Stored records
***

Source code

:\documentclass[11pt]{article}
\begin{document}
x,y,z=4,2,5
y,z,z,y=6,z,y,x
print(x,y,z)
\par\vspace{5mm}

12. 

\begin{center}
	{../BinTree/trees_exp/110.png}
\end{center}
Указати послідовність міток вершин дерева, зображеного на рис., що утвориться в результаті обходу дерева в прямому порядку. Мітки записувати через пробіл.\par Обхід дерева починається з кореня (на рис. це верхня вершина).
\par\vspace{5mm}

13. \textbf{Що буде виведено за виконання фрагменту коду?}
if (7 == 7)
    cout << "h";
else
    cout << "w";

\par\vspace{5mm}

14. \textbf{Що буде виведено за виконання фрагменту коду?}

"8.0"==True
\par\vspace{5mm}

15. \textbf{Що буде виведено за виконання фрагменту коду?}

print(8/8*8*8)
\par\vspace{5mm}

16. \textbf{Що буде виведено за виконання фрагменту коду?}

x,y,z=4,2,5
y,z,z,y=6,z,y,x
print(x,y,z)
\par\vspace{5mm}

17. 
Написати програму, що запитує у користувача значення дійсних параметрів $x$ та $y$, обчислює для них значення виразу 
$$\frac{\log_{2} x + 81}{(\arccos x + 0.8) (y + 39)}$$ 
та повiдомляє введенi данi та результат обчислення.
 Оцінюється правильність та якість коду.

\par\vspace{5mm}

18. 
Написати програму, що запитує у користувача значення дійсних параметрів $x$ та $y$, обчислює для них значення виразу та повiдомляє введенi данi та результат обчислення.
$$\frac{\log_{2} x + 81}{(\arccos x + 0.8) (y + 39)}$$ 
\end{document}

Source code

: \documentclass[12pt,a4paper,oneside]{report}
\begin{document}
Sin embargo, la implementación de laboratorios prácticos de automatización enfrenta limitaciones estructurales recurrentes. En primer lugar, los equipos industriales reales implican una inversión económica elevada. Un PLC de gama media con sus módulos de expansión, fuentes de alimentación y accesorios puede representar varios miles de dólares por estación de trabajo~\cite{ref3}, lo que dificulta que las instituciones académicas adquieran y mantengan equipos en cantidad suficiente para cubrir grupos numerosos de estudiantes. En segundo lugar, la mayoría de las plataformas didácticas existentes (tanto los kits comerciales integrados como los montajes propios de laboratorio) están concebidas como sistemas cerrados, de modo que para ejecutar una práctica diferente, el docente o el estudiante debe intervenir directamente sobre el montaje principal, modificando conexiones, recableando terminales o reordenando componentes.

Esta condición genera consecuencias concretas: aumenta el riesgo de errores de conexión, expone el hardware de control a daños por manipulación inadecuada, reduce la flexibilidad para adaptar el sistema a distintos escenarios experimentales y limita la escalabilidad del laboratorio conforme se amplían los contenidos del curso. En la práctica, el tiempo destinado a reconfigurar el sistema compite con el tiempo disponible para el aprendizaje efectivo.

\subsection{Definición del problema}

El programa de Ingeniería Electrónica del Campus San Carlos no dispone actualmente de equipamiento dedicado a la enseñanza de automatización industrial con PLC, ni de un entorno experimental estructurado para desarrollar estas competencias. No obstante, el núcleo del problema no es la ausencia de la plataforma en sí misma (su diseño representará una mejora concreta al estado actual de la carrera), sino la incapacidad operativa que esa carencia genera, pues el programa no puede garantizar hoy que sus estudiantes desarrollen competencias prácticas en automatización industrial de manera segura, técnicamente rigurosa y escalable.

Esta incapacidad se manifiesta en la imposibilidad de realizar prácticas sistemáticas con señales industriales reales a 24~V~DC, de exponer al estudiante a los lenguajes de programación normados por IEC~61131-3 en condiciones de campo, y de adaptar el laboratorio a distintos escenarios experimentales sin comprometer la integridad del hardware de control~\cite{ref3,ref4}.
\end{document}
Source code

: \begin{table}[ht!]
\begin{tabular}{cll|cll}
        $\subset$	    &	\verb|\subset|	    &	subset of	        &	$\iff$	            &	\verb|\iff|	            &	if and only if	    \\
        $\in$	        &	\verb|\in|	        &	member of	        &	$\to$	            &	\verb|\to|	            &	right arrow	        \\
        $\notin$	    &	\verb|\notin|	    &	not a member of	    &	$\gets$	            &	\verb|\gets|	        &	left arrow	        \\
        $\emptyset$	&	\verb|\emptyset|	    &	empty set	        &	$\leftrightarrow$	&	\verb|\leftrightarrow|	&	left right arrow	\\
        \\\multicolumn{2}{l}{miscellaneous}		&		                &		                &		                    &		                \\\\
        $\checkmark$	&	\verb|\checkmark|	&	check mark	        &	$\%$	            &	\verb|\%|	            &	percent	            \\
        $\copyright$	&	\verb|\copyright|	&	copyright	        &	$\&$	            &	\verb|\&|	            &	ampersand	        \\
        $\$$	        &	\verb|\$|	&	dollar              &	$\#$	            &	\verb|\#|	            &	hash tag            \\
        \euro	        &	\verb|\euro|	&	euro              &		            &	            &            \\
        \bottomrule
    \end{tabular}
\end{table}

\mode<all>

***

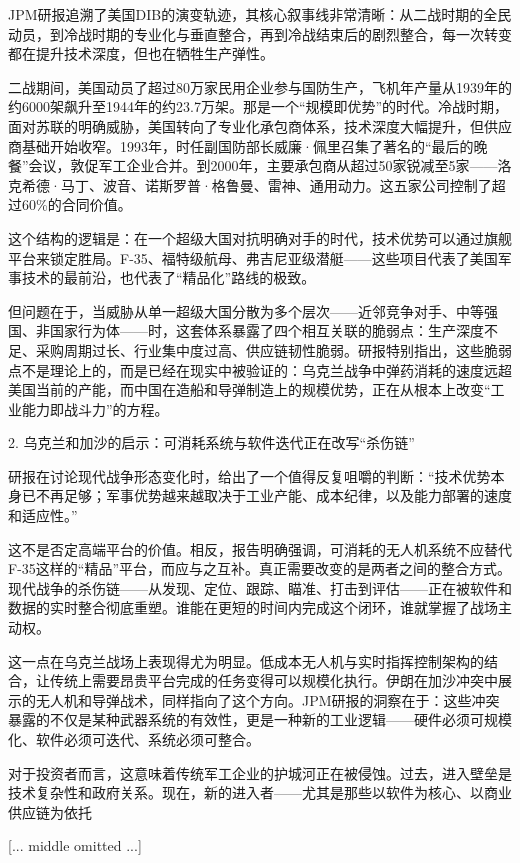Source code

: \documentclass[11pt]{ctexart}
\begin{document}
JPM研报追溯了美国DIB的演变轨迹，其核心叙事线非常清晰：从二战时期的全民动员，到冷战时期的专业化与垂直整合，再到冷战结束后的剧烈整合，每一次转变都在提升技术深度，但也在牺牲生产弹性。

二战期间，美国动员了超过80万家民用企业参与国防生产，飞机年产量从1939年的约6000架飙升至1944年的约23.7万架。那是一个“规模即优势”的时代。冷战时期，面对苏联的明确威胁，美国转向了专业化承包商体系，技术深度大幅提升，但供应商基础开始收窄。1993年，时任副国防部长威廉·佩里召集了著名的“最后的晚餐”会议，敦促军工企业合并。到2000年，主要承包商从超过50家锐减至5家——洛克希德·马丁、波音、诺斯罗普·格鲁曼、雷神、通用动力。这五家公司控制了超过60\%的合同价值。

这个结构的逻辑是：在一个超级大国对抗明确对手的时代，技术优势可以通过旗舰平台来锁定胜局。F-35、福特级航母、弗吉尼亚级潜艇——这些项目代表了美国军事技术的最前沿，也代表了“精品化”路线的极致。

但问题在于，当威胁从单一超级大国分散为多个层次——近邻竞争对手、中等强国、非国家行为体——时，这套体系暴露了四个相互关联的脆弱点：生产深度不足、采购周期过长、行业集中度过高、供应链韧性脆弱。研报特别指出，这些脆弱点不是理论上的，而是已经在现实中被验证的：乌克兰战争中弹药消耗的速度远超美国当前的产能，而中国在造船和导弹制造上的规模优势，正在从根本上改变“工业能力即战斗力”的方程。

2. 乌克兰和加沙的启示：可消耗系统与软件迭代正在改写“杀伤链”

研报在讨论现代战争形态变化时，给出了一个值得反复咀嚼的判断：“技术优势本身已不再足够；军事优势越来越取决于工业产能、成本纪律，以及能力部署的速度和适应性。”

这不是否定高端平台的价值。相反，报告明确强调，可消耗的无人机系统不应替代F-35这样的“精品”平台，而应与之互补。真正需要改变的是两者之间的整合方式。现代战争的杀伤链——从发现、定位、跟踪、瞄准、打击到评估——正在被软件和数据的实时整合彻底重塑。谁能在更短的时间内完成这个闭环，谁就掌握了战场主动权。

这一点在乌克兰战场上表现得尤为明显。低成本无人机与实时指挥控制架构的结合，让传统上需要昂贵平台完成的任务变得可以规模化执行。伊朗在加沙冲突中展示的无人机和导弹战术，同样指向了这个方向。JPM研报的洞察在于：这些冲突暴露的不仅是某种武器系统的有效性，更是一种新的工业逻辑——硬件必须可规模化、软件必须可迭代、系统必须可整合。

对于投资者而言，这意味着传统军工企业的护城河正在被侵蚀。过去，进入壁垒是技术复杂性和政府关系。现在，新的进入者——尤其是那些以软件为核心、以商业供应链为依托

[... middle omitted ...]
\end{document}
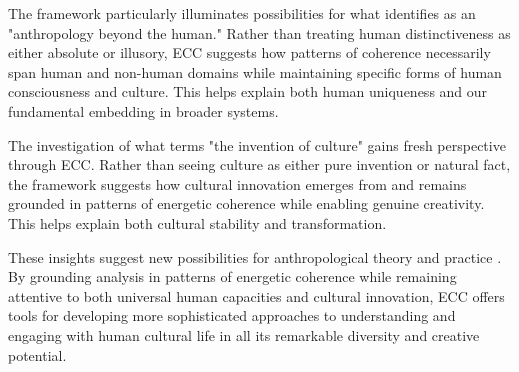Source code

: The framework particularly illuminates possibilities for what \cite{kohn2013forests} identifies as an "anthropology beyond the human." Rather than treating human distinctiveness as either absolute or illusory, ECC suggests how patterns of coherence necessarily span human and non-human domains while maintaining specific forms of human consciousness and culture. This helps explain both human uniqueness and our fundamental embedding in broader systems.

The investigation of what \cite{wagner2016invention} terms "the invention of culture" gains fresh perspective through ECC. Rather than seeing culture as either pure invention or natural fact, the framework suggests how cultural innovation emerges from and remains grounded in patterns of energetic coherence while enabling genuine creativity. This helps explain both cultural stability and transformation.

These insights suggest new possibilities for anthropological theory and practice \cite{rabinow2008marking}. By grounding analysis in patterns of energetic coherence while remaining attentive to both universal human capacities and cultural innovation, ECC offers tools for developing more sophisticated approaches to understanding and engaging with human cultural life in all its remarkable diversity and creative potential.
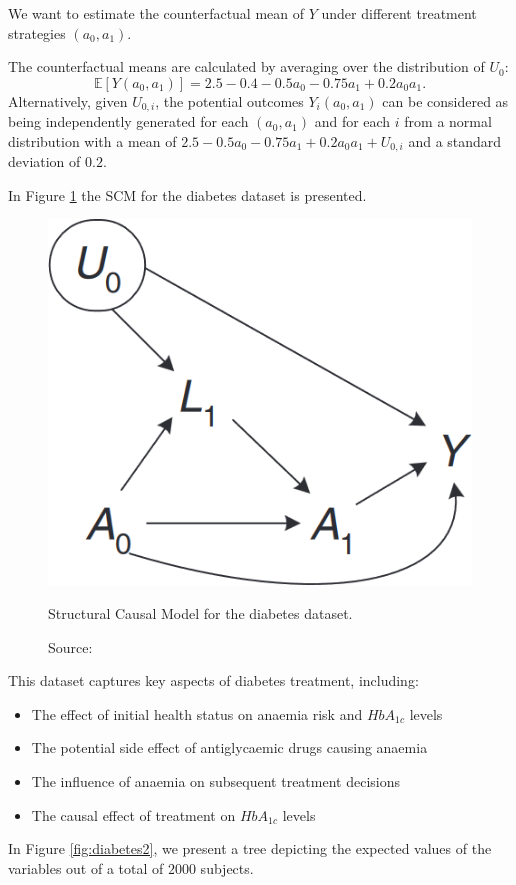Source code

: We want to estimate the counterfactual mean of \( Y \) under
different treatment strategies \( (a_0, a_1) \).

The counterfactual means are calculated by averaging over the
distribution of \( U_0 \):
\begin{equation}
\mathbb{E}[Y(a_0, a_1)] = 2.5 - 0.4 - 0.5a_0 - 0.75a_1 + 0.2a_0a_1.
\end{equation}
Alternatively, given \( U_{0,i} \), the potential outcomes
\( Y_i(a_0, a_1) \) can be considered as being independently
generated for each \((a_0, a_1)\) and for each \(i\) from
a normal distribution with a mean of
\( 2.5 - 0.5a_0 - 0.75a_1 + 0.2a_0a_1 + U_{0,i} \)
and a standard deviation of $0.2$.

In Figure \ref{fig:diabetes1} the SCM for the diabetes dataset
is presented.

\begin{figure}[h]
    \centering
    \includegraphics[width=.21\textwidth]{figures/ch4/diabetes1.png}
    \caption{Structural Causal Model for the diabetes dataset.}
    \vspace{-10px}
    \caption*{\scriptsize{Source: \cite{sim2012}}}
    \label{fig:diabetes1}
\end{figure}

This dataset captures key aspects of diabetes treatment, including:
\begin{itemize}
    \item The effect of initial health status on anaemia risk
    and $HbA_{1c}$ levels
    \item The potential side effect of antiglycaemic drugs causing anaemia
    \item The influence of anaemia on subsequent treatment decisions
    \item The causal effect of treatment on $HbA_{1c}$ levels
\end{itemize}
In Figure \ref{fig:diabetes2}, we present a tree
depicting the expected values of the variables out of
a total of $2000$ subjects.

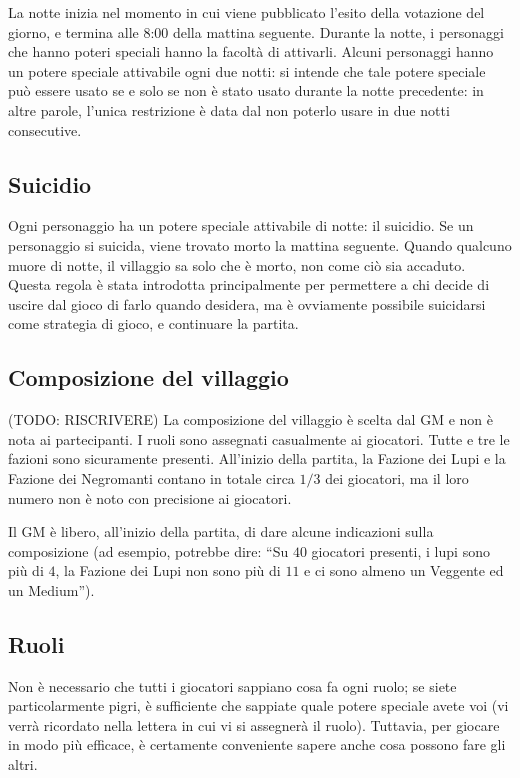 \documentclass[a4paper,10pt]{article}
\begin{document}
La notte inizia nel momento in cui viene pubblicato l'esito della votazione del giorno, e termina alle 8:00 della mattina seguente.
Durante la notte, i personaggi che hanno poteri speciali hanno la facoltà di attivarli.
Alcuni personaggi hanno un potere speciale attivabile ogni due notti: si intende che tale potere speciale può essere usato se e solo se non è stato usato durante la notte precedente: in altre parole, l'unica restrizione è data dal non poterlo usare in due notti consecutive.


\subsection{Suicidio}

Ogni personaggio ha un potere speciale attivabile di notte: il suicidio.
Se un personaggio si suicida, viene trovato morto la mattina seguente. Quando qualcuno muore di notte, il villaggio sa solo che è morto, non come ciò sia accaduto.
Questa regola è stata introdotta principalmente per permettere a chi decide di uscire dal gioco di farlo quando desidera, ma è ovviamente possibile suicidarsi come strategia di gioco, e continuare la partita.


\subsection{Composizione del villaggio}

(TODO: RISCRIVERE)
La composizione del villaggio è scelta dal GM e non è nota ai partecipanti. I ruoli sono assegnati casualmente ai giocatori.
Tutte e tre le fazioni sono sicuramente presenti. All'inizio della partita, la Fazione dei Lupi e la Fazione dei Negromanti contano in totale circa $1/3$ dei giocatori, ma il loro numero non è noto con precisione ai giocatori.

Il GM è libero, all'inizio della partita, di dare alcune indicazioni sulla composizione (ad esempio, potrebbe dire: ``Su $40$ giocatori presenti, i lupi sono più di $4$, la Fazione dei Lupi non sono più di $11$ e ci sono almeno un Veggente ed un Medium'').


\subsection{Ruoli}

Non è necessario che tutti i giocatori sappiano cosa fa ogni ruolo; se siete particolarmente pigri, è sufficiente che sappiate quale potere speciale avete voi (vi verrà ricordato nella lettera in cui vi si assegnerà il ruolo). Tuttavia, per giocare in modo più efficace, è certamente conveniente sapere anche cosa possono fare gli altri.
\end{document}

***

#### Activity
Within the data, how many lines hold "from"? Respond with only the number.

#### Response area
2